Here is the spark-shell script which I am using to convert csv data into parquet:
import org.apache.spark.sql.types._;
val sqlContext = new org.apache.spark.sql.SQLContext(sc);
val df = sqlContext.read.format("com.databricks.spark.csv").option("header","true").load("/uploads/01ff5191-27c4-42db-a8e0-0d6594de3a5d/Worker_Snapshot_50_100000.csv");
val schema= StructType(Array(
StructField("CF_EmplID", StringType,true),
StructField("Worker", StringType,true),
StructField("CF_Sup Org Level 1", StringType,true),
StructField("CF_Sup Org Level 2", StringType,true),
StructField("CF_Sup Org Level 3", StringType,true),
StructField("CF_Sup Org Level 4", StringType,true),
StructField("Business Process Transaction", StringType,true),
StructField("Record Date", StringType,true),
StructField("CF_Fiscal Period", StringType,true),
StructField("Business Process Type", StringType,true),
StructField("Business Process Reason", StringType,true),
StructField("Active Status", BooleanType,true),
StructField("Age Group", StringType,true),
StructField("Annual Base Pay", StringType,true),
StructField("Base Pay Segment", StringType,true),
StructField("Compa-Ratio", StringType,true),
StructField("Company", StringType,true),
StructField("Compensation Grade", BooleanType,true),
StructField("Contingent Worker Type", StringType,true),
StructField("Cost Center", StringType,true),
StructField("Current Rating", StringType,true),
StructField("Employee Type", StringType,true),
StructField("Ending Headcount", IntegerType,true),
StructField("Ethnicity", StringType,true),
StructField("Exempt", BooleanType,true),
StructField("FTE", StringType,true),
StructField("Gender", StringType,true),
StructField("Highest Degree", StringType,true),
StructField("Hire Count", IntegerType,true),
StructField("Hire Year Text", IntegerType,true),
StructField("Hiring Source", StringType,true),
StructField("Involuntary Termination", StringType,true),
StructField("Involuntary Termination Count", IntegerType,true),
StructField("Is Critical Job", BooleanType,true),
StructField("Is High Loss Impact Risk", BooleanType,true),
StructField("Is High Potential", BooleanType,true),
StructField("Is Manager", BooleanType,true),
StructField("Is Retention Risk", BooleanType,true),
StructField("Job Category", StringType,true),
StructField("Job Code", IntegerType,true),
StructField("Job Family", IntegerType,true),
StructField("Job Family Group", StringType,true),
StructField("Job Profile", StringType,true),
StructField("Length of Service in Years including Partial Year", StringType,true),
StructField("Location", StringType,true),
StructField("Location - Country", StringType,true),
StructField("Loss Impact", StringType,true),
StructField("Management Level", StringType,true),
StructField("Manager", StringType,true),
StructField("Manager Count", IntegerType,true)
));
val dataFrame = spark.createDataFrame(df.rdd, schema)
var newDf = dataFrame
for(col <- dataFrame.columns){
newDf = newDf.withColumnRenamed(col,col.replaceAll("\\s", "_"))
}
newDf.write.parquet("/output_dir/parquet")
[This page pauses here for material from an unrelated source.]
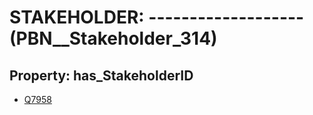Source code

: # STAKEHOLDER: __-------------------__ (PBN__Stakeholder_314)

## Property: has_StakeholderID

* [Q7958](Q7958)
Seems pretty straight forward so far, but I am running into this exception which seems to be about trying to parse non-int value into a int field.
Here is the exception I am getting:
at org.apache.spark.sql.catalyst.encoders.ExpressionEncoder.toRow(ExpressionEncoder.scala:290)
at org.apache.spark.sql.SparkSession$$anonfun$3.apply(SparkSession.scala:573)
at org.apache.spark.sql.SparkSession$$anonfun$3.apply(SparkSession.scala:573)
at scala.collection.Iterator$$anon$11.next(Iterator.scala:409)
at scala.collection.Iterator$$anon$11.next(Iterator.scala:409)
at org.apache.spark.sql.catalyst.expressions.GeneratedClass$GeneratedIterator.processNext(Unknown Source)
at org.apache.spark.sql.execution.BufferedRowIterator.hasNext(BufferedRowIterator.java:43)
at org.apache.spark.sql.execution.WholeStageCodegenExec$$anonfun$8$$anon$1.hasNext(WholeStageCodegenExec.scala:395)
at org.apache.spark.sql.execution.datasources.FileFormatWriter$SingleDirectoryWriteTask.execute(FileFormatWriter.scala:315)
at org.apache.spark.sql.execution.datasources.FileFormatWriter$$anonfun$org$apache$spark$sql$execution$datasources$FileFormatWriter$$executeTask$3.apply(FileFormatWriter.scala:258)
at org.apache.spark.sql.execution.datasources.FileFormatWriter$$anonfun$org$apache$spark$sql$execution$datasources$FileFormatWriter$$executeTask$3.apply(FileFormatWriter.scala:256)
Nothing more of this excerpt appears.